噴火・津波で被災のトンガ、ロックダウンへ 物資受け入れの港で2人コロナ感染

画像提供, EPA
先月に海底火山の噴火と津波の被害を受けた南太平洋の島国トンガの首都ヌクアロファで、新型コロナウイルスの感染者が2人確認され、2日午後6時から全土でロックダウンが敷かれることとなった。
南太平洋の島しょ国トンガはこれまで、新型ウイルスの大規模感染を免れてきた。今まで確認された感染者は昨年10月の1人のみ。
トンガは先月15日、同国沖にあるフンガ・トンガ フンガ・ハアパイ火山の大規模噴火に見舞われた。ヌクアロファなど広範囲に火山灰が降り積もり、津波も発生した。

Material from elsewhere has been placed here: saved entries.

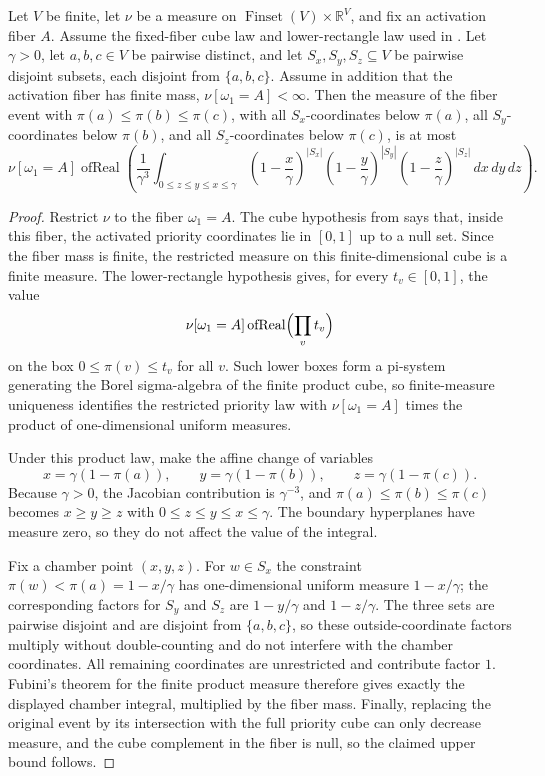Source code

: \begin{helper}
Let \(V\) be finite, let \(\nu\) be a measure on
\(\operatorname{Finset}(V)\times \mathbb R^V\), and fix an activation fiber
\(A\).  Assume the fixed-fiber cube law and lower-rectangle law used in
.  Let \(\gamma>0\), let
\(a,b,c\in V\) be pairwise distinct, and let \(S_x,S_y,S_z\subseteq V\) be
pairwise disjoint subsets, each disjoint from \(\{a,b,c\}\).  Assume in
addition that the activation fiber has finite mass,
\(\nu[\omega_1=A]<\infty\).  Then the measure of the fiber event with
\(\pi(a)\le\pi(b)\le\pi(c)\), with all \(S_x\)-coordinates below
\(\pi(a)\), all \(S_y\)-coordinates below \(\pi(b)\), and all
\(S_z\)-coordinates below \(\pi(c)\), is at most
\[
\nu[\omega_1=A]\operatorname{ofReal}\left(
\frac{1}{\gamma^3}
\int_{0\le z\le y\le x\le\gamma}
\left(1-\frac{x}{\gamma}\right)^{|S_x|}
\left(1-\frac{y}{\gamma}\right)^{|S_y|}
\left(1-\frac{z}{\gamma}\right)^{|S_z|}\,dx\,dy\,dz\right).
\]
\end{helper}
\begin{proof}
Restrict \(\nu\) to the fiber \(\omega_1=A\).  The cube hypothesis from
 says that, inside this fiber, the
activated priority coordinates lie in \([0,1]\) up to a null set.  Since the
fiber mass is finite, the restricted measure on this finite-dimensional cube
is a finite measure.  The lower-rectangle hypothesis gives, for every
\(t_v\in[0,1]\), the value
\[
\nu[\omega_1=A]\operatorname{ofReal}\Bigl(\prod_v t_v\Bigr)
\]
on the box \(0\le \pi(v)\le t_v\) for all \(v\).  Such lower boxes form a
pi-system generating the Borel sigma-algebra of the finite product cube, so
finite-measure uniqueness identifies the restricted priority law with
\(\nu[\omega_1=A]\) times the product of one-dimensional uniform measures.

Under this product law, make the affine change of variables
\[
x=\gamma(1-\pi(a)),\qquad y=\gamma(1-\pi(b)),\qquad
z=\gamma(1-\pi(c)).
\]
Because \(\gamma>0\), the Jacobian contribution is \(\gamma^{-3}\), and
\(\pi(a)\le\pi(b)\le\pi(c)\) becomes \(x\ge y\ge z\) with
\(0\le z\le y\le x\le\gamma\).  The boundary hyperplanes have measure zero,
so they do not affect the value of the integral.

Fix a chamber point \((x,y,z)\).  For \(w\in S_x\) the constraint
\(\pi(w)<\pi(a)=1-x/\gamma\) has one-dimensional uniform measure
\(1-x/\gamma\); the corresponding factors for \(S_y\) and \(S_z\) are
\(1-y/\gamma\) and \(1-z/\gamma\).  The three sets are pairwise disjoint and
are disjoint from \(\{a,b,c\}\), so these outside-coordinate factors multiply
without double-counting and do not interfere with the chamber coordinates.
All remaining coordinates are unrestricted and contribute factor \(1\).
Fubini's theorem for the finite product measure therefore gives exactly the
displayed chamber integral, multiplied by the fiber mass.  Finally, replacing
the original event by its intersection with the full priority cube can only
decrease measure, and the cube complement in the fiber is null, so the claimed
upper bound follows.
\end{proof}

新鮮な飲料水や避難所キット、救助道具などを確保するため、オーストラリアやニュージーランドなど外国からの人道援助に大きく依存せざるを得なくなっている。
感染拡大防止のため、援助物資は全て非接触型方式で処理されてきた。
ところが、シャオシ・ソヴァレニ首相によると、人道支援物資が到着する首都の港で2人の感染が確認された。
首相は1日夜、国民に向けた演説の中で、同国は6日午後6時からロックダウンに入り、48時間ごとに状況を見直すことになると説明した。
「現時点での最重要課題は、(新型ウイルス感染の)影響を受けた人々を減速させ、止めることだ」と、ソヴァレニ氏は述べた。そして、「島から別の島へ、船で移動することは認められない。(国内の)航空機の飛行も停止する」と付け加えた。
<関連記事>
トンガの感染対策
トンガ当局は新型ウイルスを国内に流入させないため、海外からの全ての援助物資を3日間隔離してからトンガ人に引き継ぐなど、厳しい非接触型の方法が必要だと強調してきた。
しかし先週には、トンガへ向かっていたオーストラリアの救援船で感染拡大が起き、乗組員約600人のうち23人が感染した。
救援船は最終的にヌクアロファの港に停泊したという。ソヴァレニ首相はこの船が、感染が確認された男性2人が働いていたのと同じ船だったかどうかは言及しなかった。
トンガの総人口(約10万6000人)の少なくとも60%は新型ウイルスワクチンを2回接種している。
ただ、遠隔地にある一部の島では医療資源に限りがあり、感染拡大の影響を特に受けやすい状況にある。